Perhaps Emily Dickinson has the best response:
Death is the common right
Of toads and men,--
Of earl and midge
Why swagger then?
The gnat's supremacy
Is large as thine.
One more response: When I was eleven years old my father took me to see the movie, “Patton.” We took the train to an ornate old theater in downtown Chicago. We rushed to settle into our seats and fixed our eyes expectantly on the plush, red velvet curtains that veiled a huge screen. As many of you know, the opening scene is "memorable." I have seen the film a number of times since then, but it is the final scene that sticks with me. General George S. Patton (George C. Scott) has just been relieved of command. Along with General Omar Bradley (Karl Malden), he walks across a vast plain with a picturesque windmill slowly turning in the background. Bradley goes back to headquarters leaving Patton alone to reflect upon his life and career. These are his final words:
For over a thousand years Roman conquerors returning from the wars enjoyed the honor of a triumph, a tumultuous parade. In the procession came trumpeters and musicians and strange animals from the conquered territories together with carts laden with treasure and captured armaments. The conqueror rode in a triumphal chariot the dazed prisoners walking in chains before him. Sometimes, his children, robed in white stood with him in the chariot, or rode the trace horses. A slave stood behind the conqueror holding a golden crown and whispering in his ear a warning that 'all glory is fleeting.'“All glory is fleeting.” “Everything that is to come will be futility. Rejoice, young man, during your childhood, and let your heart be pleasant during the days of young manhood. And follow the impulses of your heart and the desires of your eyes. Yet know that God will bring you to judgment for all these things.
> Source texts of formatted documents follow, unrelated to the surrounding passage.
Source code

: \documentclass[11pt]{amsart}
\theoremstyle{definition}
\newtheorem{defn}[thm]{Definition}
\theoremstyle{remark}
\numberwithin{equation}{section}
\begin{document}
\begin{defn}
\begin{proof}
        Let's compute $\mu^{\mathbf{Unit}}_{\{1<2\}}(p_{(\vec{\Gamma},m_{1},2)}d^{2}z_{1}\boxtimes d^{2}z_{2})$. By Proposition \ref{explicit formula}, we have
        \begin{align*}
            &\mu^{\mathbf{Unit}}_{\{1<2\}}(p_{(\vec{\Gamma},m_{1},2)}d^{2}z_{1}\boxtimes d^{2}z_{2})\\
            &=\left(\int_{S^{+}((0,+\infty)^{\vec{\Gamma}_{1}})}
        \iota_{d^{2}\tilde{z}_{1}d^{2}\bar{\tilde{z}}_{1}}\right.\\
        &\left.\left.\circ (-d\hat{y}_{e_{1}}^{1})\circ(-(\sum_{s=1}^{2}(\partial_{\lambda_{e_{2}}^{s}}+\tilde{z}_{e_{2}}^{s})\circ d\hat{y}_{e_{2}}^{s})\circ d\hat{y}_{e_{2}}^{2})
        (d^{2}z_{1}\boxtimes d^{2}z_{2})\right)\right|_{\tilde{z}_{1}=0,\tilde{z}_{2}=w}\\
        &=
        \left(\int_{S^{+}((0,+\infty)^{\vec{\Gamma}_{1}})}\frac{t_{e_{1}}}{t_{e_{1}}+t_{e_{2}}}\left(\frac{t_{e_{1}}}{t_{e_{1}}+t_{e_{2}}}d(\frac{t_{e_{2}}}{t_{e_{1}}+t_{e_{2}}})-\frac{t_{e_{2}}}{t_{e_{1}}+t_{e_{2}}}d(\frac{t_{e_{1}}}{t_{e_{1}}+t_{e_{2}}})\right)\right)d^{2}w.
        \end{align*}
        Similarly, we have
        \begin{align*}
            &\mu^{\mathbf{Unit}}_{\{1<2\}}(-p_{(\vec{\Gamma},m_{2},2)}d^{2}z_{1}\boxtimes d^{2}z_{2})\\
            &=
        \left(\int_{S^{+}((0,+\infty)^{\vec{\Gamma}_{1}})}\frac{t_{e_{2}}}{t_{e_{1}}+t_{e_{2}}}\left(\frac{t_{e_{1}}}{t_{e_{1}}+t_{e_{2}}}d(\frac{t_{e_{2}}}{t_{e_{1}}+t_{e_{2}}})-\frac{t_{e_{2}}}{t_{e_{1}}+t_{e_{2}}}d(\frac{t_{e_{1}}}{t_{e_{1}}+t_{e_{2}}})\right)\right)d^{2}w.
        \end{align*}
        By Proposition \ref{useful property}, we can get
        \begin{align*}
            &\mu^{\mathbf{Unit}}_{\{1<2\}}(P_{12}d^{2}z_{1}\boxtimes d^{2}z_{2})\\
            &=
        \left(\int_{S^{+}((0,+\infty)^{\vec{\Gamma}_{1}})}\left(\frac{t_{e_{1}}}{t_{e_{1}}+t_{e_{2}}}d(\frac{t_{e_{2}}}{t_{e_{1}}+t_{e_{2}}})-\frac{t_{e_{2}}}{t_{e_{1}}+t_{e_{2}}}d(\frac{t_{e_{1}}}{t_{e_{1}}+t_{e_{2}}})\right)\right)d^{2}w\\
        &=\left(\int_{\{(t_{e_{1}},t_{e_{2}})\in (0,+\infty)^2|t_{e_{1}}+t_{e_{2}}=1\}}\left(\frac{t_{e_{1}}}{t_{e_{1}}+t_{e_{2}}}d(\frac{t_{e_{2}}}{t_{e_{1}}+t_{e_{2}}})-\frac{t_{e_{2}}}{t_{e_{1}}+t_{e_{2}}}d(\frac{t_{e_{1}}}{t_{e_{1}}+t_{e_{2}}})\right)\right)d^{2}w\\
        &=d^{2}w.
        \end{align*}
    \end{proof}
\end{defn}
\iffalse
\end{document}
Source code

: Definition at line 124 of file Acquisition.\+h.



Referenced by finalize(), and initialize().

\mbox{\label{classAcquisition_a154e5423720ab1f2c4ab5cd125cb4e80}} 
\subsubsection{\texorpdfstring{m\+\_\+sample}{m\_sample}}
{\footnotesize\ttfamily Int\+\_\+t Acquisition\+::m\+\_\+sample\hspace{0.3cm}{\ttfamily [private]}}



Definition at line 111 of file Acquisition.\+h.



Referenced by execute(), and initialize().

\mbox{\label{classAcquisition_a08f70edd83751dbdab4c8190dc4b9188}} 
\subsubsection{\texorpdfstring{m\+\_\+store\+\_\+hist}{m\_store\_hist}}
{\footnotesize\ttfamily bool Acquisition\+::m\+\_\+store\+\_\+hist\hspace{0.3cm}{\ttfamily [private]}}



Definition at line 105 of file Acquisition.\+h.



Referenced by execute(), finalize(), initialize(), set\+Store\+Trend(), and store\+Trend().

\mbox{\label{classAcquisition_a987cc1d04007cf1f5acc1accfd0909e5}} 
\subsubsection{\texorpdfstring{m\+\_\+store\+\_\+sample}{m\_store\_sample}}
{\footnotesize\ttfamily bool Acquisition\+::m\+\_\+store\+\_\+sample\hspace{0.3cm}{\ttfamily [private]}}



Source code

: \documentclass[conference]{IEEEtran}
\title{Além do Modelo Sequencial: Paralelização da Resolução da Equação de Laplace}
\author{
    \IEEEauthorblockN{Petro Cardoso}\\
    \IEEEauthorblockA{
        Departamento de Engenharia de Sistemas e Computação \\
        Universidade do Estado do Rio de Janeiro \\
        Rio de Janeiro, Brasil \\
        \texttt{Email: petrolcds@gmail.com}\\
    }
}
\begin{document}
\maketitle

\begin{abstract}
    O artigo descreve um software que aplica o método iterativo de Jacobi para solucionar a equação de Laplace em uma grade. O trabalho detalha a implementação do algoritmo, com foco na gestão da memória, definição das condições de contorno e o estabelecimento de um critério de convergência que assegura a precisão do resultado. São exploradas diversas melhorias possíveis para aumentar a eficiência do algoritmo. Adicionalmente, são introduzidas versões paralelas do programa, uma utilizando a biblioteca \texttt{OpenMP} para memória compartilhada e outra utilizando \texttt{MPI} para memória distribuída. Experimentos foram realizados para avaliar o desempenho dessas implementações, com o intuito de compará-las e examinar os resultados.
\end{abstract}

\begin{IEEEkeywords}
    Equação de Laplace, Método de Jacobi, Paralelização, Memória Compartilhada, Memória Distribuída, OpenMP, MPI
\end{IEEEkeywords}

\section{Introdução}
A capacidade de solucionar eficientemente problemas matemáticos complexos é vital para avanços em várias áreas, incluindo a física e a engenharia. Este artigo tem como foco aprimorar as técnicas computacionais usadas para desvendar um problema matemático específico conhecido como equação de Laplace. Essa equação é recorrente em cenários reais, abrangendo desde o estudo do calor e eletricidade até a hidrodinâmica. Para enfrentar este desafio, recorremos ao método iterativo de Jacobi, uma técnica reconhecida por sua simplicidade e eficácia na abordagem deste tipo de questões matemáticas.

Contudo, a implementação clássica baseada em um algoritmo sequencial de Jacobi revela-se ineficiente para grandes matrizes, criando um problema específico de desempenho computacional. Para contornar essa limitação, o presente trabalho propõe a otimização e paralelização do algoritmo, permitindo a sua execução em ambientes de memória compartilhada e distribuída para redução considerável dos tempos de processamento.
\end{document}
So, remove vexation from your heart and put away pain from your body, because childhood and the prime of life are fleeting,” writes the author of Ecclesiastes (Eccles. 11:8-10).
Having tried to “create himself” through the acquisition of knowledge, wealth, physical pleasure, power, and possessions—in other words, sensuality and stuff—he concludes: “The conclusion when all has been heard, is, fear God and keep His commandments, because this applies to every person” (Eccles. 12:13).
Praise God that our consolation in death is His un-fleeting glory.